Guys, I spawned an enemy that moves towards me all the time no matter where I move.

Now I need to somehow rotate properly the enemyRun animation so the enemy faces ME all the time, no matter where I move.

Sounds easy, but that glm::rotate function is unbelievably messed up ( at least for me ).

What my logic is:

1.Find the vector pointing from 'enemyPosition' to 'playerPosition' and normalize it. Lets call that vector 'movementDirection'.

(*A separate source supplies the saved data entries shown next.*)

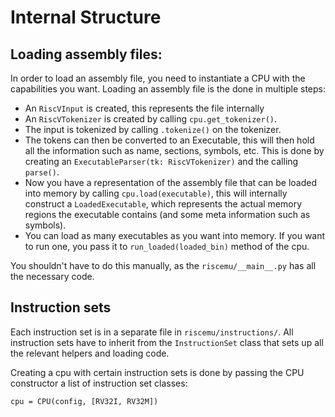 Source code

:# Internal Structure

## Loading assembly files:
In order to load an assembly file, you need to instantiate a CPU with the capabilities you want. Loading an assembly
file is the done in multiple steps:


* An `RiscVInput` is created, this represents the file internally
* An `RiscVTokenizer` is created by calling `cpu.get_tokenizer()`.
* The input is tokenized by calling `.tokenize()` on the tokenizer.
* The tokens can then be converted to an Executable, this will then
  hold all the information such as name, sections, symbols, etc.
  This is done by creating an `ExecutableParser(tk: RiscVTokenizer)`
  and the calling `parse()`.
* Now you have a representation of the assembly file that can be loaded
  into memory by calling `cpu.load(executable)`, this will internally
  construct a `LoadedExecutable`, which represents the actual memory
  regions the executable contains (and some meta information such as
  symbols).
* You can load as many executables as you want into memory. If you want
  to run one, you pass it to `run_loaded(loaded_bin)` method of the cpu.

You shouldn't have to do this manually, as the `riscemu/__main__.py` has all the necessary code.

## Instruction sets
Each instruction set is in a separate file in `riscemu/instructions/`. All instruction sets have to inherit from the
`InstructionSet` class that sets up all the relevant helpers and loading code.

Creating a cpu with certain instruction sets is done by passing the CPU constructor a list of instruction set classes:
```
cpu = CPU(config, [RV32I, RV32M])
```
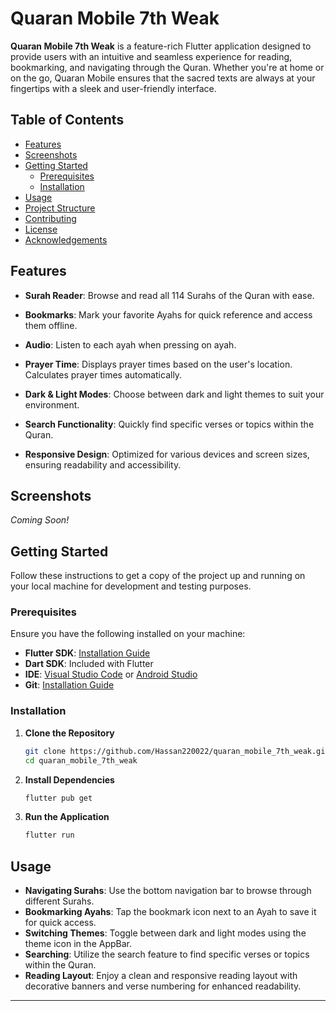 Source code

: # Quaran Mobile 7th Weak

**Quaran Mobile 7th Weak** is a feature-rich Flutter application designed to provide users with an intuitive and seamless experience for reading, bookmarking, and navigating through the Quran. Whether you're at home or on the go, Quaran Mobile ensures that the sacred texts are always at your fingertips with a sleek and user-friendly interface.

## Table of Contents
- [Features](#features)
- [Screenshots](#screenshots)
- [Getting Started](#getting-started)
  - [Prerequisites](#prerequisites)
  - [Installation](#installation)
- [Usage](#usage)
- [Project Structure](#project-structure)
- [Contributing](#contributing)
- [License](#license)
- [Acknowledgements](#acknowledgements)

## Features
- **Surah Reader**: Browse and read all 114 Surahs of the Quran with ease.
- **Bookmarks**: Mark your favorite Ayahs for quick reference and access them offline.
- **Audio**: Listen to each ayah when pressing on ayah.
- **Prayer Time**: Displays prayer times based on the user's location.  Calculates prayer times automatically.

- **Dark & Light Modes**: Choose between dark and light themes to suit your environment.
- **Search Functionality**: Quickly find specific verses or topics within the Quran.
- **Responsive Design**: Optimized for various devices and screen sizes, ensuring readability and accessibility.

## Screenshots
*Coming Soon!*

## Getting Started
Follow these instructions to get a copy of the project up and running on your local machine for development and testing purposes.

### Prerequisites
Ensure you have the following installed on your machine:
- **Flutter SDK**: [Installation Guide](https://flutter.dev/docs/get-started/install)
- **Dart SDK**: Included with Flutter
- **IDE**: [Visual Studio Code](https://code.visualstudio.com/) or [Android Studio](https://developer.android.com/studio)
- **Git**: [Installation Guide](https://git-scm.com/book/en/v2/Getting-Started-Installing-Git)

### Installation
1. **Clone the Repository**
   ```bash
   git clone https://github.com/Hassan220022/quaran_mobile_7th_weak.git
   cd quaran_mobile_7th_weak
   ```

2. **Install Dependencies**
   ```bash
   flutter pub get
   ```

3. **Run the Application**
   ```bash
   flutter run
   ```

## Usage
- **Navigating Surahs**: Use the bottom navigation bar to browse through different Surahs.
- **Bookmarking Ayahs**: Tap the bookmark icon next to an Ayah to save it for quick access.
- **Switching Themes**: Toggle between dark and light modes using the theme icon in the AppBar.
- **Searching**: Utilize the search feature to find specific verses or topics within the Quran.
- **Reading Layout**: Enjoy a clean and responsive reading layout with decorative banners and verse numbering for enhanced readability.
---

2.Now find the vector that shows the current direction that the enemy faces. When my enemy is spawned, I made it to face the +X axis by default.

3. Then find the angle between the current direction the enemy faces( along +X ) and the direction the enemy needs to face ( towards me ) and somehow regulate it to rotate somehow. ( this is the part where I don't know what I'm doing )

Update 1: The glm::rotate function accepts radians not degrees, this means that rotation.w should be in radians, so glm::radians( angle ).

Update 2: Dot product doesn't work for 360 degrees, just for 180, I need more vectors to cleary distinguish the position in a 360-degree environment.

Update 3. In order to get the 360 degrees I need a third vector, lets say I can get the third vector using a cross product, but then how to use the third one properly?

The movement is ok, but the rotation is messed up. Here is the code:

Note: rotation.w is the rotationAngle, rotation.y = 1.0f means: rotate along the Y axis.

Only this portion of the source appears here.